While the bottom line is that none of us should be breathing in this smoggy, particle-filled air, some populations are more sensitive—and face a greater risk—than others. For sufferers of asthma, chronic bronchitis and emphysema, the American Lung Association says that air pollution can not only cause further complications, but in some cases it could shave months—even years—off their lives. Out of the 1,526,006 people living in Philadelphia, 32,761 have pediatric asthma, 117,594 have adult asthma, 49,215 have chronic bronchitis and 20,494 have emphysema.
Air pollution poses a risk to children under 18, too, because their lungs are still developing; it can cause bronchitis or infection and puts them at a greater risk for lung disease later in life. We’ve got 343,837 people under 18 living here.

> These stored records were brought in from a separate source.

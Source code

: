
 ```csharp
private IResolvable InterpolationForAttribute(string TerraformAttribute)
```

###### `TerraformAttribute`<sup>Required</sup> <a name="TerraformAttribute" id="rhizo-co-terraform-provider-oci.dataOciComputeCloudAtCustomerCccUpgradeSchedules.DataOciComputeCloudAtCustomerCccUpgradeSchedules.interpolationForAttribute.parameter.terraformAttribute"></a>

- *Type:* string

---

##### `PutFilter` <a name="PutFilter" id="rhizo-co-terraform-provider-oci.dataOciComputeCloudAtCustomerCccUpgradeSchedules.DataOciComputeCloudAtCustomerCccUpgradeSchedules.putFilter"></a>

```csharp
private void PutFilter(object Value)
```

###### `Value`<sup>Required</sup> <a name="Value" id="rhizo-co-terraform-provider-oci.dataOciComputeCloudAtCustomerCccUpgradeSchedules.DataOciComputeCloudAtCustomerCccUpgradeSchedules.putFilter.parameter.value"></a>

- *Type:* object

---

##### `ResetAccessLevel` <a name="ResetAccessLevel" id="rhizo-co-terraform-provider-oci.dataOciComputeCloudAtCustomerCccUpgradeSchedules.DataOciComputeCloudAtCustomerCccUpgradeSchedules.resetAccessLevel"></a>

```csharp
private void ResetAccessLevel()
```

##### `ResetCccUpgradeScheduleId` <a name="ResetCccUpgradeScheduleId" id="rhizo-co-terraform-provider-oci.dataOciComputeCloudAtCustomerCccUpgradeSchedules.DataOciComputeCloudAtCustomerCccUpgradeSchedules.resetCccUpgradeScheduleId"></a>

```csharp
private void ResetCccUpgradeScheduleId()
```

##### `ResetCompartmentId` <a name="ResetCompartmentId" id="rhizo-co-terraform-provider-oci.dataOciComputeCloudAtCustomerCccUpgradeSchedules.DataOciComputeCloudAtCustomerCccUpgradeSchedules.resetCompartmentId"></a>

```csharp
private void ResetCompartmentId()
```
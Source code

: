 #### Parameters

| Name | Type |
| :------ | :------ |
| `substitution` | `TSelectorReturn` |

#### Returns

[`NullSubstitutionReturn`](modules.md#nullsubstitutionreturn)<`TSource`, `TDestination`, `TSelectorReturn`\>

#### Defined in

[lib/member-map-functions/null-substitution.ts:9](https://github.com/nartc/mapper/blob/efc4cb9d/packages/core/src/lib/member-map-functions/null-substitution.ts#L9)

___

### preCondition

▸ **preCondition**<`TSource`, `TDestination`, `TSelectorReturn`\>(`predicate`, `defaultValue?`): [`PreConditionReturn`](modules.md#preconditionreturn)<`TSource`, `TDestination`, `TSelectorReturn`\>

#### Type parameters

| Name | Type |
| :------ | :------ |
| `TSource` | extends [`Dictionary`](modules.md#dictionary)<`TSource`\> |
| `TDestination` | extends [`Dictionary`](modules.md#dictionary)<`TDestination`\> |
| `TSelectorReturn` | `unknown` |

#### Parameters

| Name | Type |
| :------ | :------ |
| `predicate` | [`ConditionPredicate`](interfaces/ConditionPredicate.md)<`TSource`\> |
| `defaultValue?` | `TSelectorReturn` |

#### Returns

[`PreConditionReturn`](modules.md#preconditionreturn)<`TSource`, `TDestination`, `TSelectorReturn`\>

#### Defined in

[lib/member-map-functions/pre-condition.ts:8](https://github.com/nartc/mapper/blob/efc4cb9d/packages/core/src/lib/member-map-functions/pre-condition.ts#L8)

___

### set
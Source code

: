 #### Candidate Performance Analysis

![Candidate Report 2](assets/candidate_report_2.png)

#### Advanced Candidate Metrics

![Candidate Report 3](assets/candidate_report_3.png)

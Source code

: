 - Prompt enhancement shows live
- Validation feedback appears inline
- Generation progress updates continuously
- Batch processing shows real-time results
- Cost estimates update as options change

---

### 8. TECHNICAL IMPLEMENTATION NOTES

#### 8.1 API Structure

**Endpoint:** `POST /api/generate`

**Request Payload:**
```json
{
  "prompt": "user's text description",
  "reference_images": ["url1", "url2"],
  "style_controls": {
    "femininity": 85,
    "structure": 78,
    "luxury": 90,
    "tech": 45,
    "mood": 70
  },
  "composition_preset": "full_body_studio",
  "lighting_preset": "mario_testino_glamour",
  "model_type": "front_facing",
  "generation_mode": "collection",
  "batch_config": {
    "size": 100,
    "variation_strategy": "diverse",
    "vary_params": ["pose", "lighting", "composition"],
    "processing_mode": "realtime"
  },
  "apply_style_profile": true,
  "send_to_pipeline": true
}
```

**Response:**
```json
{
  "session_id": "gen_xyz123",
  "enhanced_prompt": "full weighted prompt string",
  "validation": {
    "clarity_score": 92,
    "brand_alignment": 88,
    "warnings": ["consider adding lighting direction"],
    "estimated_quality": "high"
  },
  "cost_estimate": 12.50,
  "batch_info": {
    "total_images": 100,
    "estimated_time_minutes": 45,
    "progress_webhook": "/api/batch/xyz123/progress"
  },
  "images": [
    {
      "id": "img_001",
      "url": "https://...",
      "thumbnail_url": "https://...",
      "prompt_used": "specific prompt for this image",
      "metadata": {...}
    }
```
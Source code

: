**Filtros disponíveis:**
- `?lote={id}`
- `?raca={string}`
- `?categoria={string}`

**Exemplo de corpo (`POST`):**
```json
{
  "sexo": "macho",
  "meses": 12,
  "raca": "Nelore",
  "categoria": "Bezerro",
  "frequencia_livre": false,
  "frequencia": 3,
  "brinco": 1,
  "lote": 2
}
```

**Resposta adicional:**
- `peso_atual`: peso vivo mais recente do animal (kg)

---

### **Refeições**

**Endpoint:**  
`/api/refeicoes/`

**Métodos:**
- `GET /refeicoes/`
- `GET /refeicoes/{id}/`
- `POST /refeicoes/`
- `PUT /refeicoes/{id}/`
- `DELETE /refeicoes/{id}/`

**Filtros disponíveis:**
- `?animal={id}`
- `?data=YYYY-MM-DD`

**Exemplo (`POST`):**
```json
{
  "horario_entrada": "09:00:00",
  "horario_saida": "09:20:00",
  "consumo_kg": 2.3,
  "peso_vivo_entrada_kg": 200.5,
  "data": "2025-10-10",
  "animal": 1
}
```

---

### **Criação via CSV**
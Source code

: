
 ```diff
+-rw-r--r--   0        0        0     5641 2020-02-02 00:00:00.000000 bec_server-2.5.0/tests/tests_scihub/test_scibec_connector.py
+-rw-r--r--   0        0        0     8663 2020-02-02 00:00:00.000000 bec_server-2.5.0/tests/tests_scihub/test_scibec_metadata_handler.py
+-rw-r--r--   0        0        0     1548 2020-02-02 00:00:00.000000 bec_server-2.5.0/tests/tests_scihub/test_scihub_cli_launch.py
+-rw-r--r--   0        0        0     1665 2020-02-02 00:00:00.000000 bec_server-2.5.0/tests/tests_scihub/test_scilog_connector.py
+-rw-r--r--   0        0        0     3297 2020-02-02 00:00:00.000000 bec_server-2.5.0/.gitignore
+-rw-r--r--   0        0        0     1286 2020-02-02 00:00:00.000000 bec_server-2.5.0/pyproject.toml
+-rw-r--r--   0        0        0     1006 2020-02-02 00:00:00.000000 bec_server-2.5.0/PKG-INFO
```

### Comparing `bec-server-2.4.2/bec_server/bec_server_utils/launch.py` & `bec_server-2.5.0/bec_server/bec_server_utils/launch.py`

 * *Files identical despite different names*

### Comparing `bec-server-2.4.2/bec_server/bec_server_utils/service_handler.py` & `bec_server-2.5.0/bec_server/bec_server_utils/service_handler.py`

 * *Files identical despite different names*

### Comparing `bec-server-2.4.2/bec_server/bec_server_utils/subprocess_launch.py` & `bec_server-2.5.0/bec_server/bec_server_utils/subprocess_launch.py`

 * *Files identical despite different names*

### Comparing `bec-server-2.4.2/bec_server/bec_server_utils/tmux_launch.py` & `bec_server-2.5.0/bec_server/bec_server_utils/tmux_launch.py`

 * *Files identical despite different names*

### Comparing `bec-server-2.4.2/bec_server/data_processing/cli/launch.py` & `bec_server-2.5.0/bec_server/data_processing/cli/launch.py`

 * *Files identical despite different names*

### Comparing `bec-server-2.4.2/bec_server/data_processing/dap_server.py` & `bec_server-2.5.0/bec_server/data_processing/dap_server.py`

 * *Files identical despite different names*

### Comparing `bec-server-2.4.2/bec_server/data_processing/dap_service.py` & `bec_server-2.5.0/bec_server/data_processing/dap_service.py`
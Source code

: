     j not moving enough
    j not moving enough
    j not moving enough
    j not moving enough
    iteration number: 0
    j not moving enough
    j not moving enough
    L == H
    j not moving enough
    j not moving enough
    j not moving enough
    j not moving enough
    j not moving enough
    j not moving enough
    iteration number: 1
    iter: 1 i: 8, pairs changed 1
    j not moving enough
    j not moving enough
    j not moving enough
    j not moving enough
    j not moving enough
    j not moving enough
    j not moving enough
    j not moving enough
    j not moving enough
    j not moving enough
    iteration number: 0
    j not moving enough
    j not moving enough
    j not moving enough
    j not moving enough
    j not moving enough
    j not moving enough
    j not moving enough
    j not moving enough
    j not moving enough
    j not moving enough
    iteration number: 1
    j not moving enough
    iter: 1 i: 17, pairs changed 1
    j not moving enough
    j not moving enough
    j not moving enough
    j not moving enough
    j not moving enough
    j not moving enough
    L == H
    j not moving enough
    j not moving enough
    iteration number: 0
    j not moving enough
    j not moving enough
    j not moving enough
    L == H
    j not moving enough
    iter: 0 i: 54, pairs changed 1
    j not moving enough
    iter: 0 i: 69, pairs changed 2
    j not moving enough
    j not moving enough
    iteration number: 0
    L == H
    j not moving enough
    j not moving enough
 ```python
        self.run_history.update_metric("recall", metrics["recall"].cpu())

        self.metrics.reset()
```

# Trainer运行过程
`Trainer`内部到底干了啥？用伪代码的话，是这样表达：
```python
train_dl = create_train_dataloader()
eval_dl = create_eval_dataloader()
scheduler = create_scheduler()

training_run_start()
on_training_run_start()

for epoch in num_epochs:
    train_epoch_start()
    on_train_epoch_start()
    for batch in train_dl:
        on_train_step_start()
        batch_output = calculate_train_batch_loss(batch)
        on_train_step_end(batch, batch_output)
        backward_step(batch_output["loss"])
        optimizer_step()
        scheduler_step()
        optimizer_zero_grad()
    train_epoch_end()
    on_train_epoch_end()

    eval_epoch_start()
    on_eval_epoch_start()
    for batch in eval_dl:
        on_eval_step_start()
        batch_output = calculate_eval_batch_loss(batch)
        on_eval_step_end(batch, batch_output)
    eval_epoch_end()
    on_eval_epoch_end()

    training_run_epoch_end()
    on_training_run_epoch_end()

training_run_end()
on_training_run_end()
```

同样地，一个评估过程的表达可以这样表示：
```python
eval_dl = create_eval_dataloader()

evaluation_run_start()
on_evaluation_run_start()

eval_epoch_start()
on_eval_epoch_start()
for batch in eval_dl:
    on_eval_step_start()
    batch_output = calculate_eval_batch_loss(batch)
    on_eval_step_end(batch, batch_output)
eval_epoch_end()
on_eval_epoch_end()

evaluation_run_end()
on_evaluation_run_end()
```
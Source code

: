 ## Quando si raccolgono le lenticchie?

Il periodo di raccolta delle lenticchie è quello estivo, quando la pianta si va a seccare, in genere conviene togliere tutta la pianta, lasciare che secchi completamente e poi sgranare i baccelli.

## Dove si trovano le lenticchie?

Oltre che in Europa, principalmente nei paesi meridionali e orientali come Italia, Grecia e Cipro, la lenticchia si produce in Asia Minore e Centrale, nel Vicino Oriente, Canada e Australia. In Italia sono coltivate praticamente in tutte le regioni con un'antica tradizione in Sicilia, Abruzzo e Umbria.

Adults 65 and over are another at-risk group. Studies show that breathing in ozone and particle pollution puts older adults at a higher risk of respiratory and cardiovascular problems. This is bad news for the 185,309 people over 65 living in Philadelphia County. Income also plays a role: The ALA says those in lower income brackets face greater issues with air pollution because they often live closer to sources of pollution and are sometimes more likely to have illnesses that make them more sensitive to polluted air. Over 390,560 people in Philly fall into that category.
You don’t have to do the math to see that a large percentage of our population is at risk just by living, working and, well, breathing in this city. And even if you’re not part of one of those hypersensitive populations, breathing grade-F air can’t be any good for your health.